You don’t read six books in a series (and look forward to reading the final three) without being a fan. Daniel Abraham and Ty Franck, who collaborate under the pen name “James S.A. Corey,” have achieved something great with this series. Its scope and pervading feeling of momentousness remind me a lot of Asimov’s Foundation series, especially the original trilogy. This space opera that originated during the Golden Age of Science Fiction has always been one of my favorites.

Here’s where The Expanse improves upon Asimov. While this modern space opera has all the big ideas and concepts you would expect from such a grand tale, it remains character driven. You care about the characters. I can’t say that Asimov really pulled off this trick. Maybe a little, when he continued the series in the ’80s, but certainly not during the 1950s.
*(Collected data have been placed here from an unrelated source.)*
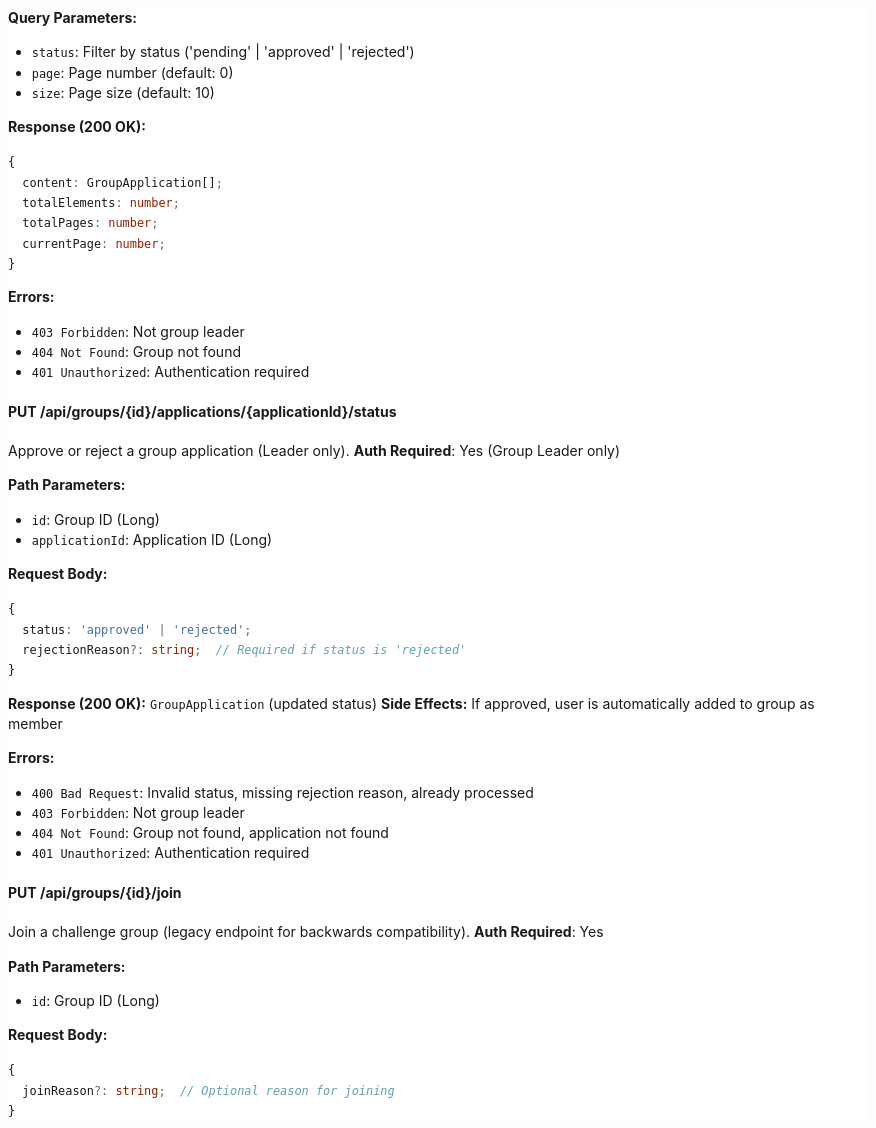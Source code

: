 **Query Parameters:**
- `status`: Filter by status ('pending' | 'approved' | 'rejected')
- `page`: Page number (default: 0)
- `size`: Page size (default: 10)

**Response (200 OK):**
```typescript
{
  content: GroupApplication[];
  totalElements: number;
  totalPages: number;
  currentPage: number;
}
```

**Errors:**
- `403 Forbidden`: Not group leader
- `404 Not Found`: Group not found
- `401 Unauthorized`: Authentication required

#### PUT /api/groups/{id}/applications/{applicationId}/status
Approve or reject a group application (Leader only).
**Auth Required**: Yes (Group Leader only)

**Path Parameters:**
- `id`: Group ID (Long)
- `applicationId`: Application ID (Long)

**Request Body:**
```typescript
{
  status: 'approved' | 'rejected';
  rejectionReason?: string;  // Required if status is 'rejected'
}
```

**Response (200 OK):** `GroupApplication` (updated status)
**Side Effects:** If approved, user is automatically added to group as member

**Errors:**
- `400 Bad Request`: Invalid status, missing rejection reason, already processed
- `403 Forbidden`: Not group leader
- `404 Not Found`: Group not found, application not found
- `401 Unauthorized`: Authentication required

#### PUT /api/groups/{id}/join
Join a challenge group (legacy endpoint for backwards compatibility).
**Auth Required**: Yes

**Path Parameters:**
- `id`: Group ID (Long)

**Request Body:**
```typescript
{
  joinReason?: string;  // Optional reason for joining
}
```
The characters I care about the most in Babylon’s Ashes are the crew of the Rocinante. I enjoyed reading the book the most when these were the viewpoint characters. Otherwise, the story sometimes felt a little too sprawling to me. Unfocused, even.

That doesn’t mean I didn’t like it. It just adds to the reasons this has been my least favorite book in the series so far. All of the other entries have earned a sold A from me. Leviathan Wakes may have even been an A+. I didn’t begin including my report card grades until Abaddon’s Gate. Several of my friends have mentioned that they felt the same way about Cibola Burn, but I enjoyed that one as well. Each novel has taken a different approach with the material. I may have gotten bored with the series if it had remained a space noir like Leviathan.

Enough hemming and hawing. Here’s the grade.

Firewater’s Stories-About-Wars-Come-After Report Card Grade: A-

See? Not such a drastic difference, right? One of these novels had to become my least favorite. So far, at least.

I’ve paid the fare. Now I can start reading Persepolis Rising. I am so happy.